In your first couple of test scenarios it works nice. So you increase the size of your prototype to let’s say handle quarter a million of items now. Just to run into the the dreaded “TooManyClauses was unhandled” exception

image

It turns out the the PrefixQuery compiles into a list of possible TermQueries connected with OR relation, so basically the query Path = “C:\Development*” transforms into this: Path = “C:\Development\Folder1” OR Path = “C:\Development\Folder2” OR … and so on. The list is capped at 1023.

This 1023 limit looks really bad, but googling around the topic quickly brings up a solution that appears to be working.

The PrefixFilter solution!

The PrefixFilter let’s you efficiently filter rows from the query result based on a prefix criteria.

var query = new MatchAllDocsQuery();
var filter = new PrefixFilter(new Term("Path", "c:\\Development"));
var result = Searcher.Search(query, filter);

The query completes nicely, but with a touch of sluggishness. It has two major drawbacks however

- This approach splits the original query into two parts – a query and a filter, and it would complicate things to a level that would likely to be error prone in complex query cases (where multiple references of filters would be needed)

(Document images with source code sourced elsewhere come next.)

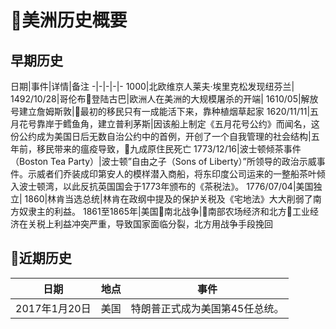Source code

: # 美洲历史概要

## 早期历史
日期|事件|详情|备注
-|-|-|-|-
1000|北欧维京人莱夫·埃里克松发现纽芬兰|
1492/10/28|哥伦布登陆古巴|欧洲人在美洲的大规模屠杀的开端|
1610/05|解放号建立詹姆斯敦|最初的移民只有一成能活下来，靠种植烟草起家
1620/11/11|五月花号靠岸于鳕鱼角，建立普利茅斯|因该船上制定《五月花号公约》而闻名，这份公约成为美国日后无数自治公约中的首例，开创了一个自我管理的社会结构|五年前，移民带来的瘟疫导致，九成原住民死亡
1773/12/16|波士顿倾茶事件（Boston Tea Party）|波士顿”自由之子（Sons of Liberty）”所领导的政治示威事件。示威者们乔装成印第安人的模样潜入商船，将东印度公司运来的一整船茶叶倾入波士顿湾，以此反抗英国国会于1773年颁布的《茶税法》。
1776/07/04|美国独立|
1860|林肯当选总统|林肯在政纲中提及的保护关税及《宅地法》大大削弱了南方奴隶主的利益。
1861至1865年|美国南北战争|南部农场经济和北方工业经济在关税上利益冲突严重，导致国家面临分裂，北方用战争手段挽回


## 近期历史
日期|地点|事件|
-|-|-
2017年1月20日|美国|特朗普正式成为美国第45任总统。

- Performance drops to mediocre/bad this way: in my test environment (Processor: Core2Duo, 2Ghz, Lucene index: 219000 rows, my complete c:'\ drive effectively) searching for c:\Development* returned 34.000 hits in 500 milliseconds. What is even worse: the execution time does not drop significantly as the result count get smaller. You may say: hey, 500 milliseconds is fantastic for such a mighty query!! yes. for the desktop it is… For the “Server Side”– it isn’t. In our case millions of queries will run a day, most of them around content pathes, and if each would cost us 500ms then we are – let’s face it - mucked.

So what else do we have?

The ConstantScoreQuery Solution?

The ConstantScoreQuery wraps a filter – a PrefixFilter in our case – and turns it into a Query class, ready to be combinef with other query parts. It removes the complexity of the split query model at least.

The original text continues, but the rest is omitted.